Re: Issues with Quorum Commit

From: Josh Berkus <josh(at)agliodbs(dot)com>
To: pgsql-hackers(at)postgresql(dot)org
Subject: Re: Issues with Quorum Commit
Date: 2010-10-06 17:57:57
Message-ID: 4CACB8A5.2040906@agliodbs.com
Views: Raw Message | Whole Thread | Download mbox | Resend email
Thread:
Lists: pgsql-hackers

All,

Let me clarify and consolidate this discussion. Again, it's my goal
that this thread specifically identify only the problems and desired
behaviors for synch rep with more than one sync standby. There are
several issues with even one sync standby which still remain unresolved,
but I believe that we should discuss those on a separate thread, for
clarity.

I also strongly believe that we should get single-standby functionality
committed and tested *first*, before working further on multi-standby.

So, to summarize earlier discussion on this thread:

There are 2 reasons to have more than one sync standby:

1) To increase durability above the level of a single synch standby,
even at the cost of availability.

2) To increase availability without decreasing durability below the
level offered by a single sync standby.

The "pure" setup for each of these options, where N is the number of
standbys and k is the number of acks required from standbys is:

1) k = N, N > 1, apply
2) k = 1, N > 1, recv

(Timeouts are a specific compromise of durability for availability on
*one* server, and as such will not be discussed here.
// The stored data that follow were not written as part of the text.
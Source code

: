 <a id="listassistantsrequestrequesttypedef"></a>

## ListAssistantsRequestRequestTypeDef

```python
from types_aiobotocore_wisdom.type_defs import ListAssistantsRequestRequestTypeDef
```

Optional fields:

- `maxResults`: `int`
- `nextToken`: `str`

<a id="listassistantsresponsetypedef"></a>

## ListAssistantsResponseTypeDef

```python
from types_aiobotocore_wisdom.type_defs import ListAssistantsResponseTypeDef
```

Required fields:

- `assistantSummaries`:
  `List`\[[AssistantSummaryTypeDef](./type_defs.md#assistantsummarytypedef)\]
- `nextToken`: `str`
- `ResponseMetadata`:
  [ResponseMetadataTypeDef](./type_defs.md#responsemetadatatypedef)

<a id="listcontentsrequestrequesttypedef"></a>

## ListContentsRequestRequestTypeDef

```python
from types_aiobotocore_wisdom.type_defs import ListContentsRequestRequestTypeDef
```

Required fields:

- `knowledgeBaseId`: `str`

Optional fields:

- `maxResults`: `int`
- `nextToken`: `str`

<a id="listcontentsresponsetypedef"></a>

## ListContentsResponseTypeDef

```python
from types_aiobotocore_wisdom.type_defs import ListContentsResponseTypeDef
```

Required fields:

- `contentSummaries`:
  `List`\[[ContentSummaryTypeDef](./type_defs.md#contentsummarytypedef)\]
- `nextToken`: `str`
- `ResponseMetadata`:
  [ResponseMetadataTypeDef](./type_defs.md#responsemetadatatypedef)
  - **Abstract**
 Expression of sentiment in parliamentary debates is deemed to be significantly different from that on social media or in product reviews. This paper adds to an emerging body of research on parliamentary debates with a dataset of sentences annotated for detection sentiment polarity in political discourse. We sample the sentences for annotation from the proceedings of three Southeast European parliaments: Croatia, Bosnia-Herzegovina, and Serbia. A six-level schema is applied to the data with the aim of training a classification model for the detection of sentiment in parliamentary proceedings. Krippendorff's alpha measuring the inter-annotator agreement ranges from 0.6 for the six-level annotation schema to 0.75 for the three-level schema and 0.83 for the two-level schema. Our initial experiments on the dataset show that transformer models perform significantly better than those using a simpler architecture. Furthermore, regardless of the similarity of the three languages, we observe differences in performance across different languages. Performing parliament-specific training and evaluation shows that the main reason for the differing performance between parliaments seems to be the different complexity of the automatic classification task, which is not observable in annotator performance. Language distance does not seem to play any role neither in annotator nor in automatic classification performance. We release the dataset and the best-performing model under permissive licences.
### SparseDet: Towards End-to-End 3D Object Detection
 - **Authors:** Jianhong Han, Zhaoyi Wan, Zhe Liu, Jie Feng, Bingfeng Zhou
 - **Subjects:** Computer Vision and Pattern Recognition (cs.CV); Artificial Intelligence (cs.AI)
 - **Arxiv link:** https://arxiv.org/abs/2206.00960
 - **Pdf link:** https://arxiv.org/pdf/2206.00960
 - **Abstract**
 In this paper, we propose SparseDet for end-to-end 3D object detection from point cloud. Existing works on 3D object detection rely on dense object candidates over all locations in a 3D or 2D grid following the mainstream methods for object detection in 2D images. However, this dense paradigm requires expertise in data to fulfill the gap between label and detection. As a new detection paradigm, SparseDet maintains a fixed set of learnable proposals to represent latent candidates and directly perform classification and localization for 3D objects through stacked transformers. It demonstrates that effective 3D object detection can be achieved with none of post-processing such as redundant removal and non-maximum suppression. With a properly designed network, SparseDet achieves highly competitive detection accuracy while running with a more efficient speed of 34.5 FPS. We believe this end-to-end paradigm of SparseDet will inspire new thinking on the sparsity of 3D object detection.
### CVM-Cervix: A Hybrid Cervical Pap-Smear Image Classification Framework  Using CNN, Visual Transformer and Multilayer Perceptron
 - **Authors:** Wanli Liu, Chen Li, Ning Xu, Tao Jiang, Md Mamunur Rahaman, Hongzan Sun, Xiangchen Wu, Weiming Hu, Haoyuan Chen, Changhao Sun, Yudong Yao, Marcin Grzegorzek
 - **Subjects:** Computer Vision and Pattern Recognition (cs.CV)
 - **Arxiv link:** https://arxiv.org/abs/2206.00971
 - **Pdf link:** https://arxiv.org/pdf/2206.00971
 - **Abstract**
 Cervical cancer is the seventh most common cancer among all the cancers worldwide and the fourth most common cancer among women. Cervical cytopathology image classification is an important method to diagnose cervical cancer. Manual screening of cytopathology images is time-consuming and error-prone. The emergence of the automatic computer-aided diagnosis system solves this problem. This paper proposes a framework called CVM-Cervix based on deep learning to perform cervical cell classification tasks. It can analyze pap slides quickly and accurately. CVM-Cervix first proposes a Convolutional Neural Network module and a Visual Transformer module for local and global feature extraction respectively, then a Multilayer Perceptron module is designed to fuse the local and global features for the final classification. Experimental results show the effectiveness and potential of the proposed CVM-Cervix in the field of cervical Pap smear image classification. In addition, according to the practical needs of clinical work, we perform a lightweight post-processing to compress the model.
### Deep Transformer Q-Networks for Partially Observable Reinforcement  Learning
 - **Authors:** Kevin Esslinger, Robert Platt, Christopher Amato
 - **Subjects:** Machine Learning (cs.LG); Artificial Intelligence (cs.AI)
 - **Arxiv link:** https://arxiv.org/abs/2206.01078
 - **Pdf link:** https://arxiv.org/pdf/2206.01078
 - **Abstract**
BTW, I was the
one who suggested a timeout, rather than Simon, so if you don't like the
idea, harass me about it.)

Any other configuration (3) than the two above is a specific compromise
between durability and availability, for example:

3a) k = 2, N = 3, fsync
3b) k = 3, N = 10, recv

... should give you better durability than case 2) and better
availability than case 1).

While it's nice to dismiss case (1) as an edge-case, consider the
likelyhood of someone running PostgreSQL with fsync=off on cloud
hosting. In that case, having k = N = 5 does not seem like an
unreasonable arrangement if you want to ensure durability via
replication. It's what the CAP databases do.

After eliminating some of my issues as non-issues, here's what we're
left with for problems on the above:

(1), (3) Accounting/Registration. Implementing any of these cases would
seem to require some form of accounting and/or registration on the
master in terms of, at a minimum, the number of acks for each data send.
More likely we will need, as proposed on other threads, a register of
standbys and the sync state of each. Not only will this
accounting/registration be hard code to write, it will have at least
*some* performance overhead. Whether that overhead is minority or
substantial can only be determined through testing. Further, there's
the issue of whether, and how, we transmit this register to the standbys
so that they can be promoted.

(2), (3) Degradation: (Jeff) these two cases make sense only if we give
DBAs the tools they need to monitor which standbys are falling behind,
and to drop and replace those standbys. Otherwise we risk giving DBAs
false confidence that they have better-than-1-standby reliability when
actually they don't. Current tools are not really adequate for this.

(1), (3) Dynamic Re-configuration: we need the ability to add and remove
standbys at runtime. We also need to have a verdict on how to handle
the case where a transaction is pending, per Heikki.

(2), (3) Promotion: all multi-standby high-availability cases only make
sense if we provide tools to promote the most current standby to be the
new master. Otherwise the whole cluster still goes down whenever we
have to replace the master. We also should provide some mechanism for
promoting an async standby to sync; this has already been discussed.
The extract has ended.